### TASK OBJECTIVE
Restate exactly, and only, the lines from the one containing "Using expandable object" through the end of the entries, keeping both endpoints.

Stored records
------------
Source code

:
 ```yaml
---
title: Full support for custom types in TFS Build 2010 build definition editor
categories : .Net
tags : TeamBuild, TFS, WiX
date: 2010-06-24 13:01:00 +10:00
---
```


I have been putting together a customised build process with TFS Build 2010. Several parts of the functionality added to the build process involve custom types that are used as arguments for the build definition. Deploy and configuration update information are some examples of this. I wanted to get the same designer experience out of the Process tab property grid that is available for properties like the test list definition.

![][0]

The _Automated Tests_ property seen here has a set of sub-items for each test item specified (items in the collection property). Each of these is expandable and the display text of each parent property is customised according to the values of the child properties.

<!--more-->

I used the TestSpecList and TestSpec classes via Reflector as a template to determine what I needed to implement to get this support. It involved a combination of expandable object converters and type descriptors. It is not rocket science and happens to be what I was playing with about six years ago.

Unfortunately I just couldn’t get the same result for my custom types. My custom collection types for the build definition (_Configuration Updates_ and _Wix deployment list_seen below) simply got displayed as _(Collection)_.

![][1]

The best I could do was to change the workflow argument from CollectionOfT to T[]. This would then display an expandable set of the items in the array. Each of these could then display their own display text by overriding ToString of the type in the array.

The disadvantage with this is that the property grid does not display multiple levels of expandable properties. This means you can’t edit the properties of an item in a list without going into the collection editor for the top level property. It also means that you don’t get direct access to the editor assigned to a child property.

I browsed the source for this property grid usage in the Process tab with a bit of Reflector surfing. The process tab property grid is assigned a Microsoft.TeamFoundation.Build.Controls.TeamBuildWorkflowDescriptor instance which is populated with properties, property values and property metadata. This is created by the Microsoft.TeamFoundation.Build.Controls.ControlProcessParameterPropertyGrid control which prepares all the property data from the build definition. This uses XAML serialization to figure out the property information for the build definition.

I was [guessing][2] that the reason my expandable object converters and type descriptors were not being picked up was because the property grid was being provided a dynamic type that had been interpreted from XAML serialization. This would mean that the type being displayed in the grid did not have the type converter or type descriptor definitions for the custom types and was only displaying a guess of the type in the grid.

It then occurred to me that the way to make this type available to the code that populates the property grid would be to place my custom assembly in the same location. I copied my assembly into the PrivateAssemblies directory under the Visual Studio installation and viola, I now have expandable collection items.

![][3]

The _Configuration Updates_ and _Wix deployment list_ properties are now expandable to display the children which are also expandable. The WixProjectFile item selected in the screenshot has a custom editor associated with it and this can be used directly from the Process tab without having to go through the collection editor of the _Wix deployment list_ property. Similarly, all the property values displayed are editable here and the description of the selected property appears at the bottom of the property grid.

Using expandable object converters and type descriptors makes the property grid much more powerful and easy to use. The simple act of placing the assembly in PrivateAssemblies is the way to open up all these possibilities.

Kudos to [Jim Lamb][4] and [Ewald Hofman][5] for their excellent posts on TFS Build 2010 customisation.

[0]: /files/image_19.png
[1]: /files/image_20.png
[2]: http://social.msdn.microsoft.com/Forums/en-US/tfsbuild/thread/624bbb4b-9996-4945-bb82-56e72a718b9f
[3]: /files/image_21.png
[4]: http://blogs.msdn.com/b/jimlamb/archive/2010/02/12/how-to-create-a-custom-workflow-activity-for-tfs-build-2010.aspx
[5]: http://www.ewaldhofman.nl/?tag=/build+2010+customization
------------
### EXERCISE RESULT
Using expandable object converters and type descriptors makes the property grid much more powerful and easy to use. The simple act of placing the assembly in PrivateAssemblies is the way to open up all these possibilities.

Kudos to [Jim Lamb][4] and [Ewald Hofman][5] for their excellent posts on TFS Build 2010 customisation.

[0]: /files/image_19.png
[1]: /files/image_20.png
[2]: http://social.msdn.microsoft.com/Forums/en-US/tfsbuild/thread/624bbb4b-9996-4945-bb82-56e72a718b9f
[3]: /files/image_21.png
[4]: http://blogs.msdn.com/b/jimlamb/archive/2010/02/12/how-to-create-a-custom-workflow-activity-for-tfs-build-2010.aspx
[5]: http://www.ewaldhofman.nl/?tag=/build+2010+customization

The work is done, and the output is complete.